* Activity *
Stop after the line holding "#### **ESLINT-FIX-PATTERNS.md** (Code". Repeat exactly every line before it in the records below, that line too, and leave out the pictures.

——————————

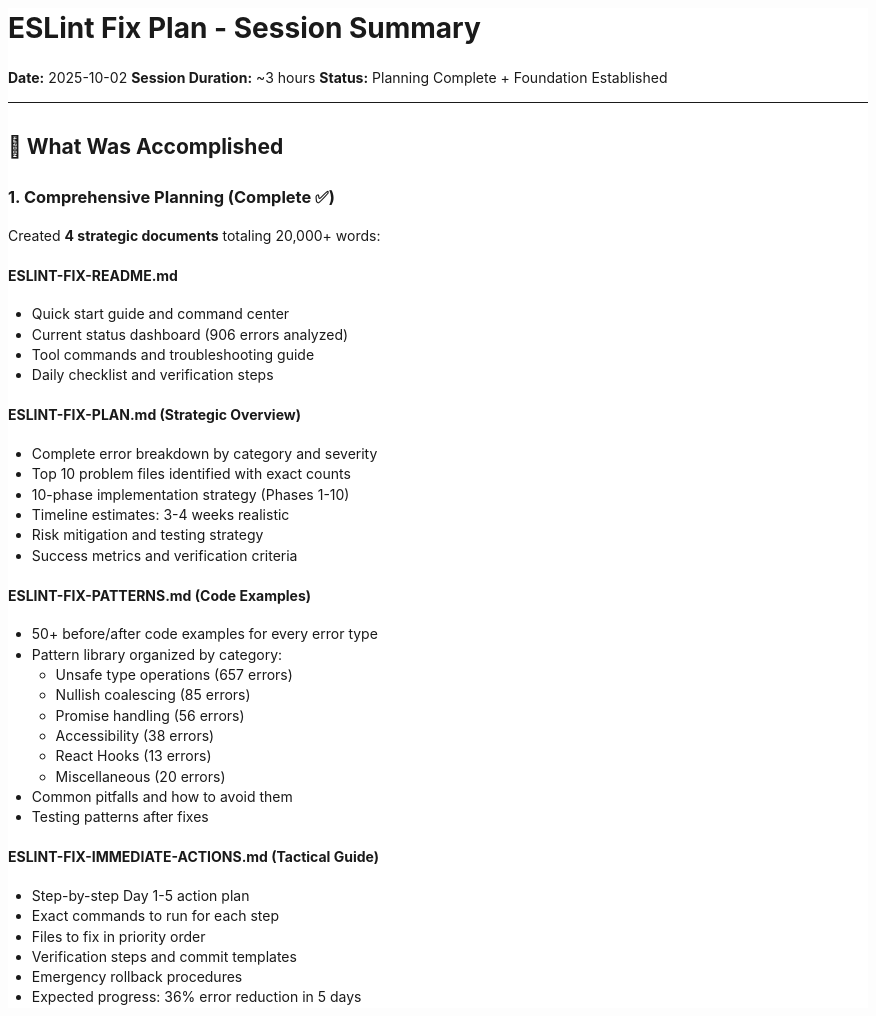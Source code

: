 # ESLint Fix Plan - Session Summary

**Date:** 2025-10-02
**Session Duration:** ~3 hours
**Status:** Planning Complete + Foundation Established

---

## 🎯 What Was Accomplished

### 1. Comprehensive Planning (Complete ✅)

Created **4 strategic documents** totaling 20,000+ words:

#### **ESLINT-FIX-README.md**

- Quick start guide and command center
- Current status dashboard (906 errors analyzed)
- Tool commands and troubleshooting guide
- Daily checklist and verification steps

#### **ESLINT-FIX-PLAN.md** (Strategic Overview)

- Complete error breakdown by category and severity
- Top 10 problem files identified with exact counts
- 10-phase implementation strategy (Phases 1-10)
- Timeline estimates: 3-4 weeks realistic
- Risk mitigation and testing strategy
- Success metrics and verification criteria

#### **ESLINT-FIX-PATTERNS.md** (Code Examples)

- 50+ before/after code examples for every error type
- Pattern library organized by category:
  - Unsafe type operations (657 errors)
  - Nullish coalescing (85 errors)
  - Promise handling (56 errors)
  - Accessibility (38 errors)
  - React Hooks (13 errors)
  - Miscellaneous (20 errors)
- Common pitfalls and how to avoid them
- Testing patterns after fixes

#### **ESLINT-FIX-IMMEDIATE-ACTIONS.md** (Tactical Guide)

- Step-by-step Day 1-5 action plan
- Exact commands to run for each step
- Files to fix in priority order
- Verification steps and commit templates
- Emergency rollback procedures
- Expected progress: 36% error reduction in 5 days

——————————

* Problem solution *
Source code

: # ESLint Fix Plan - Session Summary

**Date:** 2025-10-02
**Session Duration:** ~3 hours
**Status:** Planning Complete + Foundation Established

---

## 🎯 What Was Accomplished

### 1. Comprehensive Planning (Complete ✅)

Created **4 strategic documents** totaling 20,000+ words:

#### **ESLINT-FIX-README.md**

- Quick start guide and command center
- Current status dashboard (906 errors analyzed)
- Tool commands and troubleshooting guide
- Daily checklist and verification steps

#### **ESLINT-FIX-PLAN.md** (Strategic Overview)

- Complete error breakdown by category and severity
- Top 10 problem files identified with exact counts
- 10-phase implementation strategy (Phases 1-10)
- Timeline estimates: 3-4 weeks realistic
- Risk mitigation and testing strategy
- Success metrics and verification criteria

#### **ESLINT-FIX-PATTERNS.md** (Code Examples)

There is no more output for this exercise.